Robert J. Conley (Cherokee Thoughts: Honest and Uncensored)
It took a lot of emails of Tommy telling me how far back it went, this offensive to wedge people off their holy ground and turn them into wage labor. Before the redneck miner wars, the coal land grabs, the timber land grabs. Whiskey Rebellion: an actual war. George Washington marched the US Army on our people for refusing to pay tax on corn liquor. Which they weren’t even selling for money, mainly just making for neighborly entertainment. How do you get tax money out of moonshine?
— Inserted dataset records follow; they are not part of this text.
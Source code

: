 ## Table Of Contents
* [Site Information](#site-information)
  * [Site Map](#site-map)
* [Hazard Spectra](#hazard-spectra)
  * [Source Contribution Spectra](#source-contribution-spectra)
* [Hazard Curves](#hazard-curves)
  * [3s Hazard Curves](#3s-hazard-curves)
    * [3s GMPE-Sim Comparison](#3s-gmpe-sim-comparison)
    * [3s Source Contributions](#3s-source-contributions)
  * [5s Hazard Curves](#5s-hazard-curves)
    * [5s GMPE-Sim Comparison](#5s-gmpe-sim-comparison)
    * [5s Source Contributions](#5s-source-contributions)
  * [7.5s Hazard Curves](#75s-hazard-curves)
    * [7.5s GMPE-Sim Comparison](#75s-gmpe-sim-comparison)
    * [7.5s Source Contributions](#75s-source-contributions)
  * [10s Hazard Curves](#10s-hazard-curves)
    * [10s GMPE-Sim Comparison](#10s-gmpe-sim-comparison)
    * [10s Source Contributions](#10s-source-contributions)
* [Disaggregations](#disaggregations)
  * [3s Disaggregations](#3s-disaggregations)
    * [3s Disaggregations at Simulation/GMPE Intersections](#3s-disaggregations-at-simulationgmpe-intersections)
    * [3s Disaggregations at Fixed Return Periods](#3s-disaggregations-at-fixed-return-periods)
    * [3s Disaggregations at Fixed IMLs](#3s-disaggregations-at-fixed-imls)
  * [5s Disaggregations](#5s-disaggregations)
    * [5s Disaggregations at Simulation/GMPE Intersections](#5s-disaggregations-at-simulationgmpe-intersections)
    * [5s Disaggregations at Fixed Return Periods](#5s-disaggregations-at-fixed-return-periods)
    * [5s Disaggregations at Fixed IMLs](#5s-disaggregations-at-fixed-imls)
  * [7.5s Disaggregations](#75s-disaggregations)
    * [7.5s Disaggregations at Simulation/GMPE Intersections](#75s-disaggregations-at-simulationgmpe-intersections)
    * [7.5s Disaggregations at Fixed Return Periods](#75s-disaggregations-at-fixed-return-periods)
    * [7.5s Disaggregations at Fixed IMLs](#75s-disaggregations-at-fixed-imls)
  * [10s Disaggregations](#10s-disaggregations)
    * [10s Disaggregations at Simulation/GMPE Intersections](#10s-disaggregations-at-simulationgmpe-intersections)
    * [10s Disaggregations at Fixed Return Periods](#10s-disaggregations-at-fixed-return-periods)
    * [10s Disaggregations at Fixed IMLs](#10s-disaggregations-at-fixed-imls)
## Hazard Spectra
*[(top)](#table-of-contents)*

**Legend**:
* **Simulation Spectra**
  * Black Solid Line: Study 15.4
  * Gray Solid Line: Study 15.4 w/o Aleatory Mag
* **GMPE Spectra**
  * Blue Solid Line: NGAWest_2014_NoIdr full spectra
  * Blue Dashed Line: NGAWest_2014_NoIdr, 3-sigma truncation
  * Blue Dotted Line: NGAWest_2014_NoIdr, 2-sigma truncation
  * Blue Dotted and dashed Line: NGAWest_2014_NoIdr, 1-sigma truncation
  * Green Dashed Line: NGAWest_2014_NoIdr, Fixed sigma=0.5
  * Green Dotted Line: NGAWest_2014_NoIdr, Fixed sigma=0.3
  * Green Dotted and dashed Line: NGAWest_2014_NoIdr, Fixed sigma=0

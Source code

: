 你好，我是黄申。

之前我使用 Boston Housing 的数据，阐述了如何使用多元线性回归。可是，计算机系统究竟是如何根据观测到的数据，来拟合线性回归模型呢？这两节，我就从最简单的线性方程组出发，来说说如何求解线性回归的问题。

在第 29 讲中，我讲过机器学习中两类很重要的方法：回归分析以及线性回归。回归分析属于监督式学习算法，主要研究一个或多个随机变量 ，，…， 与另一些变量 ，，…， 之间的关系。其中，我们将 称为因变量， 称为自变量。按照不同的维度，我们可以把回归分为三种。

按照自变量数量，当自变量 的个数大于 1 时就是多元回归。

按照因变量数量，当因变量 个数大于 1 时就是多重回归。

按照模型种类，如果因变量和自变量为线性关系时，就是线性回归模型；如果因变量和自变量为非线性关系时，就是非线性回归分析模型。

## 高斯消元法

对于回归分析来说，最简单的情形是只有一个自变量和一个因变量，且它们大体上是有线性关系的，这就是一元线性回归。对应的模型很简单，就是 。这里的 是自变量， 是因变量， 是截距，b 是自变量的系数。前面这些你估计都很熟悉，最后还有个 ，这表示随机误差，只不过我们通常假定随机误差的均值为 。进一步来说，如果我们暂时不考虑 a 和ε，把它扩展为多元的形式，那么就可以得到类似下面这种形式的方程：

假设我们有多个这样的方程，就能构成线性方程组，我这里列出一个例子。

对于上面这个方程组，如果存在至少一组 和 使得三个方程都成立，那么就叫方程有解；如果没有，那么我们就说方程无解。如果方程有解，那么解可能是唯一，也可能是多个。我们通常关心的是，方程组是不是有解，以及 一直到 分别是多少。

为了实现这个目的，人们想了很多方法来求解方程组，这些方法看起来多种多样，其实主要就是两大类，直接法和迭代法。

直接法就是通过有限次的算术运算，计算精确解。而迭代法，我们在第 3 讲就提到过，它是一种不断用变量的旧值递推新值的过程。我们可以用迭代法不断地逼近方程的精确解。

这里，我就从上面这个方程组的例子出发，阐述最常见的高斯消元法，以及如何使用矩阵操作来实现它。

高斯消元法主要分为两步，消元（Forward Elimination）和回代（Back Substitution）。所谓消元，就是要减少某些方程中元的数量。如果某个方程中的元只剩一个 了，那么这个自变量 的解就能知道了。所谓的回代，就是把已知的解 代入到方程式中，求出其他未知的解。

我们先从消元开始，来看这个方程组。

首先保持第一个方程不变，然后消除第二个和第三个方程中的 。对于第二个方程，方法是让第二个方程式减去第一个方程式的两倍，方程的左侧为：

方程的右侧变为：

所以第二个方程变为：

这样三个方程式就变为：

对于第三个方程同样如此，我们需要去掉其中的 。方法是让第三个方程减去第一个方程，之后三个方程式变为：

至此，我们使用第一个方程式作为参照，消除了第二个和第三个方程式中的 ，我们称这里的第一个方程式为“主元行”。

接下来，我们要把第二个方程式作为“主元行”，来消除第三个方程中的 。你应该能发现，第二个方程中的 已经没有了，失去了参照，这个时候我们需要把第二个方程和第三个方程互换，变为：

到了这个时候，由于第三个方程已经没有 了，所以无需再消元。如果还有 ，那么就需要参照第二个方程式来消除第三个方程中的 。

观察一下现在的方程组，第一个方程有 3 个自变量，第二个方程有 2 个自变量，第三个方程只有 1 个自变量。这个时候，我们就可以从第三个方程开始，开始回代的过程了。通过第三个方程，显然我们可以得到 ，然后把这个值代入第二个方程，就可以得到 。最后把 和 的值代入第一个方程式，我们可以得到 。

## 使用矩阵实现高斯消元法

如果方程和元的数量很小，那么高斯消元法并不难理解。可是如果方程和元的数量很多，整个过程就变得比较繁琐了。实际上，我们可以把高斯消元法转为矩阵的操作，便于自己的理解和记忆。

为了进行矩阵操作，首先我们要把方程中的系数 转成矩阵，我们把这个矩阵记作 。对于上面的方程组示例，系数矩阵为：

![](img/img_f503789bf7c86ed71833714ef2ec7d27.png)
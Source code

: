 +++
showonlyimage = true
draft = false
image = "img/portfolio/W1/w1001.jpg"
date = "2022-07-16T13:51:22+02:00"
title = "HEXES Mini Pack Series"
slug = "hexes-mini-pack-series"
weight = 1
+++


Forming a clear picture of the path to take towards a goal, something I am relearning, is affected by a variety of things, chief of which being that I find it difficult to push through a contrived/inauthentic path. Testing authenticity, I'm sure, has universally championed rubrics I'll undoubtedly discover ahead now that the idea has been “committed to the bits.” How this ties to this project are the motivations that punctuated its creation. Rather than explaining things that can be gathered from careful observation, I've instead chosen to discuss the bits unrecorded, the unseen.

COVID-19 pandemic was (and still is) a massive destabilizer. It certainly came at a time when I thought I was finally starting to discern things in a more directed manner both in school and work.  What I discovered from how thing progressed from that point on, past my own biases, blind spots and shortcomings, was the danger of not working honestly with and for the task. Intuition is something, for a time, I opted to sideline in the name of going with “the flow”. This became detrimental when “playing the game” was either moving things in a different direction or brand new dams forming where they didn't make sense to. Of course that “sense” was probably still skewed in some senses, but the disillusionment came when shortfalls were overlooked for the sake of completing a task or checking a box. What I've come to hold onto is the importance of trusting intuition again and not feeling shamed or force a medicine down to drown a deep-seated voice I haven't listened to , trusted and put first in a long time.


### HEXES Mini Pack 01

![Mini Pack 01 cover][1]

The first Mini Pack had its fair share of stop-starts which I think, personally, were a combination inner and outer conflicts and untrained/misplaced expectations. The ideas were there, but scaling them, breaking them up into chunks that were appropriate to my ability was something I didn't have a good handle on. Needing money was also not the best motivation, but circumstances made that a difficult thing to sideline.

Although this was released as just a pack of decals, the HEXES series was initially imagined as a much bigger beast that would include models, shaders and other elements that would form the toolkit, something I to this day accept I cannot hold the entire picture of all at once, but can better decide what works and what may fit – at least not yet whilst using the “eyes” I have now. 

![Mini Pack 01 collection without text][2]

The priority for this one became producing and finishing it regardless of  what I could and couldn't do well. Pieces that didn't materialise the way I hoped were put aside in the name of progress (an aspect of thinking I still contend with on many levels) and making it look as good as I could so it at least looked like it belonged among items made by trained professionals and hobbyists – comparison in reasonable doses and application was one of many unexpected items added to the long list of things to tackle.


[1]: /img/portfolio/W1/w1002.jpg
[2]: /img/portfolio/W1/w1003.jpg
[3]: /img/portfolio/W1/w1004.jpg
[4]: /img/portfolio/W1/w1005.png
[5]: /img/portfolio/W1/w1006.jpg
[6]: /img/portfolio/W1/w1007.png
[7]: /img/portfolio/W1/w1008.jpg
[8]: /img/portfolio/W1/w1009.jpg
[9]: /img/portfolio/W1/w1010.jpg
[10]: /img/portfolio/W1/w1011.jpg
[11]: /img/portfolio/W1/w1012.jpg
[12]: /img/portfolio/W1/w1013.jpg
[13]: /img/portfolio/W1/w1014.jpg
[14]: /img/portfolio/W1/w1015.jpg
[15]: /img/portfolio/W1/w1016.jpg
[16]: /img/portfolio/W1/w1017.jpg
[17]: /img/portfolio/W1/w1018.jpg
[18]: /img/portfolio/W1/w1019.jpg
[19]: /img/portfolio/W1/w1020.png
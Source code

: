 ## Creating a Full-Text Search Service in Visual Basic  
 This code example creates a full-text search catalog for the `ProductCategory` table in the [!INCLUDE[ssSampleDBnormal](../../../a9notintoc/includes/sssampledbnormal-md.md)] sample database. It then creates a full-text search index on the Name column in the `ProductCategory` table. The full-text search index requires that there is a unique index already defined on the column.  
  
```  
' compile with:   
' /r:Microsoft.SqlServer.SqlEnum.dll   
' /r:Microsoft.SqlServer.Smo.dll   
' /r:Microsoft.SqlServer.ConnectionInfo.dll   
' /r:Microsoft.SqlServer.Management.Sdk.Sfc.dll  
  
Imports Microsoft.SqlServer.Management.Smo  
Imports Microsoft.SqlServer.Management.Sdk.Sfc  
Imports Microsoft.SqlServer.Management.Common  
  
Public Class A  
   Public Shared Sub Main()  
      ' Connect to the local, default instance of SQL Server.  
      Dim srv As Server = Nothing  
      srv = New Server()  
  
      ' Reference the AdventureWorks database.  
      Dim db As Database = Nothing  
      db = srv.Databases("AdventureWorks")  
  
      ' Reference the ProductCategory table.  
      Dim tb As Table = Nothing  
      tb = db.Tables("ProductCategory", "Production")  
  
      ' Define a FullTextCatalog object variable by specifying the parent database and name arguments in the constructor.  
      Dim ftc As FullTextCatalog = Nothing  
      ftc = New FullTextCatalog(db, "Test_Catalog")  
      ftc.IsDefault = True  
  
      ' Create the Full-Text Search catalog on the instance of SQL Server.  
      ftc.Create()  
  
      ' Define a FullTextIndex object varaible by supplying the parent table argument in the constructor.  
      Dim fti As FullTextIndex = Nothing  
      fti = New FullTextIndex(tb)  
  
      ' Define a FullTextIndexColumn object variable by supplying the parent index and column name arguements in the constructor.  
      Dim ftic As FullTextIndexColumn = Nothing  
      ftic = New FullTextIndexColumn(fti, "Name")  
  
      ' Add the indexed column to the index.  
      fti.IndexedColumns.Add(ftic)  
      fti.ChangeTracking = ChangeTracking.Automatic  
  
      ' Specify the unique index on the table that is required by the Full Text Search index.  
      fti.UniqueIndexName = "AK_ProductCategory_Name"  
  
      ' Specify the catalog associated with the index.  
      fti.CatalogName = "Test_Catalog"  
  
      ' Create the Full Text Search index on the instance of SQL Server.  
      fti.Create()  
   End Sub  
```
Answer: You and what army. It goes a ways to explaining people’s feelings about taxes and guns. Tommy said the world was waiting for a graphic novel about the history of these wars. I told him the world could hold its horses then, because I didn’t have the foggiest idea how to do that. Then went to bed, woke up, and started drawing it. He fed me story lines like kindling on a fire. I wanted to call it Hillbilly Wars, but he said no, people would think the usual cornball nonsense, hill folk shooting each other. Plus he pointed out there were other land-type people in the boat with us. The Cherokees that got kicked off their land. All the other tribes, same. Black people after they were freed up, wanting their own farms but getting no end of grief for it, till they gave up and went to the city.